RECORDS FOR THE EXERCISE:
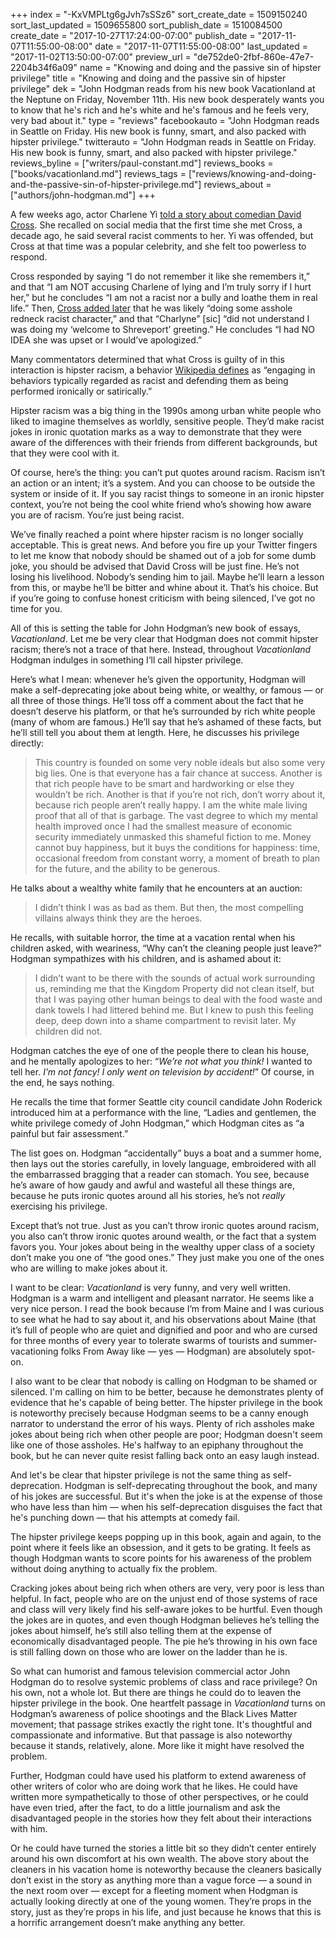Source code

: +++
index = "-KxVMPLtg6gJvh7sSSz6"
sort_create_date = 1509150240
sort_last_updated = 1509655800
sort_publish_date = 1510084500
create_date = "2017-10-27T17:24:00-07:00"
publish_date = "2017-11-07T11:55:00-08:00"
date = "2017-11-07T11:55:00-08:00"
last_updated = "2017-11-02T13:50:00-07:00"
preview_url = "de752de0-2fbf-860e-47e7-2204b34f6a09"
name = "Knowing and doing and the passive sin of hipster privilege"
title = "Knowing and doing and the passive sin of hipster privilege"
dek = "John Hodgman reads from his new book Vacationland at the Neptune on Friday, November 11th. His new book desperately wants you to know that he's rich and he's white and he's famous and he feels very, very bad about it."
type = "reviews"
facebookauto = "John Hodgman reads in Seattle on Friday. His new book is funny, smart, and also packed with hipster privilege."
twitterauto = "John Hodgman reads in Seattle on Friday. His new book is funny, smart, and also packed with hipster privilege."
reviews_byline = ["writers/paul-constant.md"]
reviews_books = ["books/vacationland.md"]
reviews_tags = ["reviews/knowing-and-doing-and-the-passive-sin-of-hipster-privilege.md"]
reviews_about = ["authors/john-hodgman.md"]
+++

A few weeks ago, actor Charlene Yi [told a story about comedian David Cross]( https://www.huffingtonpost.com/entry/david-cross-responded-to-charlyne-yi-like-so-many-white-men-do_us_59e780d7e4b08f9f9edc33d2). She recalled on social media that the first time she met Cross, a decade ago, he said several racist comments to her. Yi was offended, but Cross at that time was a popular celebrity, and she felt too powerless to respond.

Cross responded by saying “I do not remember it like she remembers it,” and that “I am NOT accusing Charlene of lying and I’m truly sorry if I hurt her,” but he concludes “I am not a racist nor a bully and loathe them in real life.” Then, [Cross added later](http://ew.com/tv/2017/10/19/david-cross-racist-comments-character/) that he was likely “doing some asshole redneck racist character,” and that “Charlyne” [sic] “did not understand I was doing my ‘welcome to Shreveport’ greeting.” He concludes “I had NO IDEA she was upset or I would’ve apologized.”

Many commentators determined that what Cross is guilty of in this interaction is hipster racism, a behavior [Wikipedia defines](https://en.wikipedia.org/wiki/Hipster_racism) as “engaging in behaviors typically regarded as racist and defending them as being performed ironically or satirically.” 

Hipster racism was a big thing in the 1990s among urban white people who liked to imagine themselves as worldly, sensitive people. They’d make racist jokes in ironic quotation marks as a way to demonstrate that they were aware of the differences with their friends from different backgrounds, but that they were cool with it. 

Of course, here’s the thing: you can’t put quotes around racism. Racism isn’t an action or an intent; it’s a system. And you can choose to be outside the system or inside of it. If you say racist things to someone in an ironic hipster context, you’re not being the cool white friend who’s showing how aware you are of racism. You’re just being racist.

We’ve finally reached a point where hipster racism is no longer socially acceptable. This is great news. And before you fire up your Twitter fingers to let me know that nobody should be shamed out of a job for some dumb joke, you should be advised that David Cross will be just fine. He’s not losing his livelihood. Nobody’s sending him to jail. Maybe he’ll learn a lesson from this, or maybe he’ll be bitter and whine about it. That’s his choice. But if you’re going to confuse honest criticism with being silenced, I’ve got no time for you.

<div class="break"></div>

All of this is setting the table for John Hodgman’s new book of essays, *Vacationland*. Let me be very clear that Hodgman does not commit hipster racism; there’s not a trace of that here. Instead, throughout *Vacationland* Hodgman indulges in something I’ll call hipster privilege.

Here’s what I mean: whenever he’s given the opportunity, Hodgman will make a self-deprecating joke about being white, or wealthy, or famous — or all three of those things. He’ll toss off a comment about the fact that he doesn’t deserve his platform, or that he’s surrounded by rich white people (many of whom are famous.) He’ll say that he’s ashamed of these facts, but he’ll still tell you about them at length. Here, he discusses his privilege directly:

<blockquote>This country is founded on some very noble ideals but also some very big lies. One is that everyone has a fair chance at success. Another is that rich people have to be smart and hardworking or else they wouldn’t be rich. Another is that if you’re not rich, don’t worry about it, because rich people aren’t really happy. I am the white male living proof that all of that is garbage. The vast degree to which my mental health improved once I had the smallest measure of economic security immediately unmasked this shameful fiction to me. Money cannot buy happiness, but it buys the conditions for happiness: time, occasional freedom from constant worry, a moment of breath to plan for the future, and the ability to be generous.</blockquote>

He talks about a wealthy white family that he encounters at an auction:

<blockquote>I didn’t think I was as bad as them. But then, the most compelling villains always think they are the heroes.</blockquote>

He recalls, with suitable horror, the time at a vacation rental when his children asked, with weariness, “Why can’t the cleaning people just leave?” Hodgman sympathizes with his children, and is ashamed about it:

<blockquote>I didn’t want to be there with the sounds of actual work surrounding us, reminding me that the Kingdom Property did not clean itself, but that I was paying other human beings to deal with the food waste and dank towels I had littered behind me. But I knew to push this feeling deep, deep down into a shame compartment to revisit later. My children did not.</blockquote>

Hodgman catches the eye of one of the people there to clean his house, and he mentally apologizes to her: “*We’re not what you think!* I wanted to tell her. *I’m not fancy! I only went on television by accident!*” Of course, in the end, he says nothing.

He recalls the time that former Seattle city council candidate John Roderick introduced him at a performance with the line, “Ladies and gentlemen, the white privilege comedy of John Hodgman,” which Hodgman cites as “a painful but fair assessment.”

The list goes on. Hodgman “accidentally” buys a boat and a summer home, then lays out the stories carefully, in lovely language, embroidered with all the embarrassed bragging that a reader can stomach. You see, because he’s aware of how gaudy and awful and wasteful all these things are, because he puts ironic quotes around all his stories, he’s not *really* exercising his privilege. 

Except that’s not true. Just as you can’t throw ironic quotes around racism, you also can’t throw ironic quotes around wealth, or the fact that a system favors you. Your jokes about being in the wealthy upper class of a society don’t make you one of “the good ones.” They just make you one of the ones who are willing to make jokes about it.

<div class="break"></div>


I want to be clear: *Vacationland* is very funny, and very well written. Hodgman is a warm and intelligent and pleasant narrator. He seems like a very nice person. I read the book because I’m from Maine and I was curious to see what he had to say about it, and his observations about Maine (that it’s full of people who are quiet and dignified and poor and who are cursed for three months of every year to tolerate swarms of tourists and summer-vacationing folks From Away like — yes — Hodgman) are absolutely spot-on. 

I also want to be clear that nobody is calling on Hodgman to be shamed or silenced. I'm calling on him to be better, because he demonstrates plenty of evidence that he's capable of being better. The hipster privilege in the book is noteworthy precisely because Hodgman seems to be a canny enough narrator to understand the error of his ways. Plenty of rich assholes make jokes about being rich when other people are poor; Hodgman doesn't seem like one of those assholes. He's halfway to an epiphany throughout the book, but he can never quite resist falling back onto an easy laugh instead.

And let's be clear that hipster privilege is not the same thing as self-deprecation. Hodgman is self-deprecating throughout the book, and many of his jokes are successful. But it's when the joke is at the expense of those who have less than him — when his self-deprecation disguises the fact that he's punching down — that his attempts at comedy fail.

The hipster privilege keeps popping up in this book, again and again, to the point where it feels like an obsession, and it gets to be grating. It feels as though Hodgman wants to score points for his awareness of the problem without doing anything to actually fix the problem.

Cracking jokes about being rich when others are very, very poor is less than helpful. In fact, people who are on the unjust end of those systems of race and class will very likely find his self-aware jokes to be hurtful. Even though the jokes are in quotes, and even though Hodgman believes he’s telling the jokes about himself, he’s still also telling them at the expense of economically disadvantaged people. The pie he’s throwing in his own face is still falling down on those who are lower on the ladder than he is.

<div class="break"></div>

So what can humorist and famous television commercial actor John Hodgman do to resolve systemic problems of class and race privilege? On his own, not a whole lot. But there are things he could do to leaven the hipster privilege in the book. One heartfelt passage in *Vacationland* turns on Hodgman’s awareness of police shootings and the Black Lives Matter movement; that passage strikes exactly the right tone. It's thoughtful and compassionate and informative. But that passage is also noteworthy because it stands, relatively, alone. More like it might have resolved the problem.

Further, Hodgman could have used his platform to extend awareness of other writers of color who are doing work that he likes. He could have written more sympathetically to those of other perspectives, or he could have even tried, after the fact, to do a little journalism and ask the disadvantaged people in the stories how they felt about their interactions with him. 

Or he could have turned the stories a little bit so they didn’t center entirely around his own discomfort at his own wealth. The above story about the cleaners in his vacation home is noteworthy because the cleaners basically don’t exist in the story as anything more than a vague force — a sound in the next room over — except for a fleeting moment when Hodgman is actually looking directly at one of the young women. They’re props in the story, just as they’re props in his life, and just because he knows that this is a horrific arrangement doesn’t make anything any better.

WORK INSTRUCTIONS: If a line in the records holds the string "packed", copy it.

OUTPUT FOR THIS TASK:
facebookauto = "John Hodgman reads in Seattle on Friday. His new book is funny, smart, and also packed with hipster privilege."
twitterauto = "John Hodgman reads in Seattle on Friday. His new book is funny, smart, and also packed with hipster privilege."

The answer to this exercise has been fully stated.